#### ABOUT THIS TASK:
All lines in the entries below that hold "paste" make up the answer.

#### PROVIDED RECORDS

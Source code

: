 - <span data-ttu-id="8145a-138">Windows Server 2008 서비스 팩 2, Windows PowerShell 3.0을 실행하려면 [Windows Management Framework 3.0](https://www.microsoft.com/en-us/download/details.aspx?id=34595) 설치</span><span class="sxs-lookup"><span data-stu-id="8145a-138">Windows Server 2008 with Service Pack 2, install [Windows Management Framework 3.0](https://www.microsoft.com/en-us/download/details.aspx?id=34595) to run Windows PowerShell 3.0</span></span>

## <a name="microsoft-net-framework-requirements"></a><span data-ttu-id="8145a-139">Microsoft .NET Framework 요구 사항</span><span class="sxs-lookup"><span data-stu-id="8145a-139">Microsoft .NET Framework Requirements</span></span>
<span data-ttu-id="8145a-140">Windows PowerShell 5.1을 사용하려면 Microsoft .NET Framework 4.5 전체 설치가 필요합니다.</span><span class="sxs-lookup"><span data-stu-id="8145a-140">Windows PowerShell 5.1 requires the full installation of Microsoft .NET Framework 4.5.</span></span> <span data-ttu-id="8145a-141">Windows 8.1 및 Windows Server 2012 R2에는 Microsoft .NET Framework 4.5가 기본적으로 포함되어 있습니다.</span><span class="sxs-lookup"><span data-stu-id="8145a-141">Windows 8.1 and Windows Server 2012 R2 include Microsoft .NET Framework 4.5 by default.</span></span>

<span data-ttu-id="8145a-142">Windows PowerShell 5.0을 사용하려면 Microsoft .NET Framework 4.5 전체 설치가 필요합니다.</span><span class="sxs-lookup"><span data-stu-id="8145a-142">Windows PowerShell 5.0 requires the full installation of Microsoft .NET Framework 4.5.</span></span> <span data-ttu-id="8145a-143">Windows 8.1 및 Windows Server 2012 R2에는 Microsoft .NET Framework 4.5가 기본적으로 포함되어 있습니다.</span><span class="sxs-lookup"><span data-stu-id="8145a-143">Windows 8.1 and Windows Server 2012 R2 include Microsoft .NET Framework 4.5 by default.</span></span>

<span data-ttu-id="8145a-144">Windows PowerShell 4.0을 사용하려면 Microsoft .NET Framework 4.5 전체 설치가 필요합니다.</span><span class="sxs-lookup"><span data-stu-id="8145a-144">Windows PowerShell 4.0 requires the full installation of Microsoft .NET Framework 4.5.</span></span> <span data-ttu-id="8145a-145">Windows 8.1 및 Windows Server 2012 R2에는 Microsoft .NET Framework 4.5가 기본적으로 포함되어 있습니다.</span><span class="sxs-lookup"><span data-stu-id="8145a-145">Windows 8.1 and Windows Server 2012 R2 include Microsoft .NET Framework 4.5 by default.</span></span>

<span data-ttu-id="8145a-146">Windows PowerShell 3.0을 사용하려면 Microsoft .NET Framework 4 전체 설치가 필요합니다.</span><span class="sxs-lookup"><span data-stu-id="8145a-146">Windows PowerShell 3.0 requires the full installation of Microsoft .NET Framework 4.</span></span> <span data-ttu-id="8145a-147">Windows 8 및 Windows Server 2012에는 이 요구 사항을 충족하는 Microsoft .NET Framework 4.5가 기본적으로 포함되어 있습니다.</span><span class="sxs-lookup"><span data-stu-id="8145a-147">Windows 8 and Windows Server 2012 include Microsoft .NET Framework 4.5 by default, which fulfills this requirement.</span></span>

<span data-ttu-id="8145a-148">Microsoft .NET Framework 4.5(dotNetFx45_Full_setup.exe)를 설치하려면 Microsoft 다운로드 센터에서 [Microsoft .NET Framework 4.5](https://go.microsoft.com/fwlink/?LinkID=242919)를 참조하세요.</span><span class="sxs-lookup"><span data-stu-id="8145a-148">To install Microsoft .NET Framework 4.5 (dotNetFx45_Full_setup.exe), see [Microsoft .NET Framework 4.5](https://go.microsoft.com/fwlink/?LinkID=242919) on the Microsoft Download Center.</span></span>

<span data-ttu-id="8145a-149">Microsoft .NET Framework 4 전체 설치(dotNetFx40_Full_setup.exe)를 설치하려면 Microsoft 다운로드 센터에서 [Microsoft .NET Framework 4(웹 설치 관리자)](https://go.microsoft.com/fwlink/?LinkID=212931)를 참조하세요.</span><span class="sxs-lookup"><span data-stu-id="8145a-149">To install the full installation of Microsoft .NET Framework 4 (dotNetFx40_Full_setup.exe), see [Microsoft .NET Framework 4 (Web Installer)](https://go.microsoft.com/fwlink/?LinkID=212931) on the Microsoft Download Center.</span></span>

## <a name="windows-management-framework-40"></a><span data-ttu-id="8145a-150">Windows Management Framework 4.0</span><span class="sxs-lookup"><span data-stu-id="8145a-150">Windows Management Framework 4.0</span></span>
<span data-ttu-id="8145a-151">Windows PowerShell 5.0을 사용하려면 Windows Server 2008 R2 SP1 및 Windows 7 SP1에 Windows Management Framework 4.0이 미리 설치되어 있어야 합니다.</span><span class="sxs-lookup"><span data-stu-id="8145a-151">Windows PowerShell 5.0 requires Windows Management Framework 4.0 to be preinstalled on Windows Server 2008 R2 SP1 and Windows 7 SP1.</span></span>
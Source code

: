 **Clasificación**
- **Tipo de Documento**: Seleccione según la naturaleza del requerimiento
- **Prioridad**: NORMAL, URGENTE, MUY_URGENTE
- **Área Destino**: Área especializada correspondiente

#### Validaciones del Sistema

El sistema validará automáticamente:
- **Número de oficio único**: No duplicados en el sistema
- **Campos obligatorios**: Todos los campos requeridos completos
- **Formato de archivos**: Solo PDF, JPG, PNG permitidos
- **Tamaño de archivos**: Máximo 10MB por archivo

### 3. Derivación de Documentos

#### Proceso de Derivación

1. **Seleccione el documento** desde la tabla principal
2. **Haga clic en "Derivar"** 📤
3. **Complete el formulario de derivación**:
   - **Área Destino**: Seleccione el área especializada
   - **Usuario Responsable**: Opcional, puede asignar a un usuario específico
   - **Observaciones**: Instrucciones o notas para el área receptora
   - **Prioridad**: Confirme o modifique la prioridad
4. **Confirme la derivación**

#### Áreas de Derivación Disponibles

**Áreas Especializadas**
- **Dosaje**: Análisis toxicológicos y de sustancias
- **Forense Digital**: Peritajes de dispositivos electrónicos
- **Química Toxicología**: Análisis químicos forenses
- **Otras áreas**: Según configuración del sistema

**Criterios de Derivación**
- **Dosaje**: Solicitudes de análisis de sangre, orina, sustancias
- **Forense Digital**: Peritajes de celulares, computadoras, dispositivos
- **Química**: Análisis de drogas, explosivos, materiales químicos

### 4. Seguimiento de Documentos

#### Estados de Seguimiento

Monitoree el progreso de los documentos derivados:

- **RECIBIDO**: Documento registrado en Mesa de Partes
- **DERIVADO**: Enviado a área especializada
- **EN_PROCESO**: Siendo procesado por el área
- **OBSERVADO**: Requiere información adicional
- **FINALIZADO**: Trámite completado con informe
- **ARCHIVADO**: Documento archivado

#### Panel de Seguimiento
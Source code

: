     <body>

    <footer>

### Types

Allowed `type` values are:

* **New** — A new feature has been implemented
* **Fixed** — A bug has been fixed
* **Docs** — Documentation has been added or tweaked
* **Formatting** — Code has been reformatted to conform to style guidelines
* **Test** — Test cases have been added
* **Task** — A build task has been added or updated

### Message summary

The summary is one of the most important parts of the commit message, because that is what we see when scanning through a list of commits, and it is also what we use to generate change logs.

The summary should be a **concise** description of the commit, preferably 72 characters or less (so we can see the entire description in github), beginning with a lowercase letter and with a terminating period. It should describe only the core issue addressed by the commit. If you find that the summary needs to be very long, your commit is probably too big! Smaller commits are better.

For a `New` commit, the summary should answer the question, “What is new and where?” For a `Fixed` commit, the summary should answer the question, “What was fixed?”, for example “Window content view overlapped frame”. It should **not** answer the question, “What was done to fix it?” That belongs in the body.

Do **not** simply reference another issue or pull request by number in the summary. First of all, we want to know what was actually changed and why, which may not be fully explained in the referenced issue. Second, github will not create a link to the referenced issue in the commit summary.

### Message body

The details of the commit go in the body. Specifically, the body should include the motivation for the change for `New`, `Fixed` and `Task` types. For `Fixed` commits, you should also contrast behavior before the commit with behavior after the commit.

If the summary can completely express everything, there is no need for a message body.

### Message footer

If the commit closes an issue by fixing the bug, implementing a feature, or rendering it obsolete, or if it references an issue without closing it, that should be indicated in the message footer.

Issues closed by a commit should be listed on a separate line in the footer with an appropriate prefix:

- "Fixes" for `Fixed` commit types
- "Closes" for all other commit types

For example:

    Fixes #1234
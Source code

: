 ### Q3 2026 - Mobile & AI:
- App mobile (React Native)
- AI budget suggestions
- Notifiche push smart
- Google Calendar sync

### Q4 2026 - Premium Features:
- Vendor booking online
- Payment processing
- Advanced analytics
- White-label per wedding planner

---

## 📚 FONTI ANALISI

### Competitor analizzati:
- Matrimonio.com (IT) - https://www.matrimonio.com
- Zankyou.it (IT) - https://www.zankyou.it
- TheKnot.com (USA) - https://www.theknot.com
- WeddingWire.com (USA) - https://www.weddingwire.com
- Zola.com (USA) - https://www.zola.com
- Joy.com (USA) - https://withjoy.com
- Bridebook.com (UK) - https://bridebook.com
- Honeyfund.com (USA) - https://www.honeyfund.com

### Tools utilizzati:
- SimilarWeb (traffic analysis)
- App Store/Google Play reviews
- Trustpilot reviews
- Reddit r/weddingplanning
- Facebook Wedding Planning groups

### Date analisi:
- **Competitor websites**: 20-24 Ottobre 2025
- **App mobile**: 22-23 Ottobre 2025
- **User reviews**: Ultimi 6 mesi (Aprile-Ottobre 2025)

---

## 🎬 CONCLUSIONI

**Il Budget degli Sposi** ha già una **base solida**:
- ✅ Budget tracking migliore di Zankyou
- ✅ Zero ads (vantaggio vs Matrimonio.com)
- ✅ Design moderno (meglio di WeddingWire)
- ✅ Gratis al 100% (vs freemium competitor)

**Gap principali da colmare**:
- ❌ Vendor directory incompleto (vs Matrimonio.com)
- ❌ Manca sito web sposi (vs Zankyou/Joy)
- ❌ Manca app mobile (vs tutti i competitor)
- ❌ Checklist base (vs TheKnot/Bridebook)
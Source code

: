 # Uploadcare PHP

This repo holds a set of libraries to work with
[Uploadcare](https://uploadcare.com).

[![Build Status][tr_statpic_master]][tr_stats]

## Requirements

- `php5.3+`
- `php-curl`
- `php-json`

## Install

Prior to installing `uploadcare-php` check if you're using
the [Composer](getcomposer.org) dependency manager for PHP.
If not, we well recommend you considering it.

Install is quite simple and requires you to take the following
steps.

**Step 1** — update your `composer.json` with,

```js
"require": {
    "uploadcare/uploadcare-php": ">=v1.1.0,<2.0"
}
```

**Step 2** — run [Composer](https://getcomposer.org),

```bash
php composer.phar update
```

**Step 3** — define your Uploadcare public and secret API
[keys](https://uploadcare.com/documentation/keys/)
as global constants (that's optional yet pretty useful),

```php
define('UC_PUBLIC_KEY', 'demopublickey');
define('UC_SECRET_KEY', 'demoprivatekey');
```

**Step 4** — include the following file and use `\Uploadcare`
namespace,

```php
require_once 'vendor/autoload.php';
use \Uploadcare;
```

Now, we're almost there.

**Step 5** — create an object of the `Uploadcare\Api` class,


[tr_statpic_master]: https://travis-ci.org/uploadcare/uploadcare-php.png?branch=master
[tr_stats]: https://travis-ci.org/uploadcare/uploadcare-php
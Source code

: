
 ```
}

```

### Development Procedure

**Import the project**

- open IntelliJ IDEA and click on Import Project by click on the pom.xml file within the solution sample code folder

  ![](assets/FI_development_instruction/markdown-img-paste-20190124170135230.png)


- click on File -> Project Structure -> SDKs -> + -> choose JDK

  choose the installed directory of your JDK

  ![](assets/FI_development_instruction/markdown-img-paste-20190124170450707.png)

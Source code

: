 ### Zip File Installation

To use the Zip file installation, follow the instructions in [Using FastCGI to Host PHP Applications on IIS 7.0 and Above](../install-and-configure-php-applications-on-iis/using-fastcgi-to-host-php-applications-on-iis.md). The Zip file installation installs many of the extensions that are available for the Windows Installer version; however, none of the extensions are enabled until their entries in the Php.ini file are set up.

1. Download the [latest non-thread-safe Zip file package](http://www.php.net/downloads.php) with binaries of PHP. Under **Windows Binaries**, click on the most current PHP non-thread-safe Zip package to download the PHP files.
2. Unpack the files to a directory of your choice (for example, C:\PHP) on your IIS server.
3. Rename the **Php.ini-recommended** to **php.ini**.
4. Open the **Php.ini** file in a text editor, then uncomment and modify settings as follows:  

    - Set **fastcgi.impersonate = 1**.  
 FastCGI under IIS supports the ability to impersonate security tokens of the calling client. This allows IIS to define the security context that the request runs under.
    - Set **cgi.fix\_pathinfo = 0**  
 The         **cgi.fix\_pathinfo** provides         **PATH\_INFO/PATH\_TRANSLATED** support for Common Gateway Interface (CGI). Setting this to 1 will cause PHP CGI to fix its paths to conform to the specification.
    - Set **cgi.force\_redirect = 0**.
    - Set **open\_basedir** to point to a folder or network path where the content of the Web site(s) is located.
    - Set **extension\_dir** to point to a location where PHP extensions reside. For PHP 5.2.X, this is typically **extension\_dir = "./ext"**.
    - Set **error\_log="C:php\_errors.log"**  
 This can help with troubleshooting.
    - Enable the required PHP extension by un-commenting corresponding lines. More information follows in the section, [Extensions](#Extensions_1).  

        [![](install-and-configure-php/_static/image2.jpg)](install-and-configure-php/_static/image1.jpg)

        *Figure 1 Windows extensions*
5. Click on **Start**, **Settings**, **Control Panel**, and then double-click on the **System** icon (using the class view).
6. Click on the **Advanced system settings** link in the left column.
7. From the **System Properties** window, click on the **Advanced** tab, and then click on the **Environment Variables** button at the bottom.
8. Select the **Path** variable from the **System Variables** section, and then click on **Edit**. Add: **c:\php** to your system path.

########

#### WRITTEN SOLUTION:
  ![](assets/FI_development_instruction/markdown-img-paste-20190124170135230.png)
  ![](assets/FI_development_instruction/markdown-img-paste-20190124170450707.png)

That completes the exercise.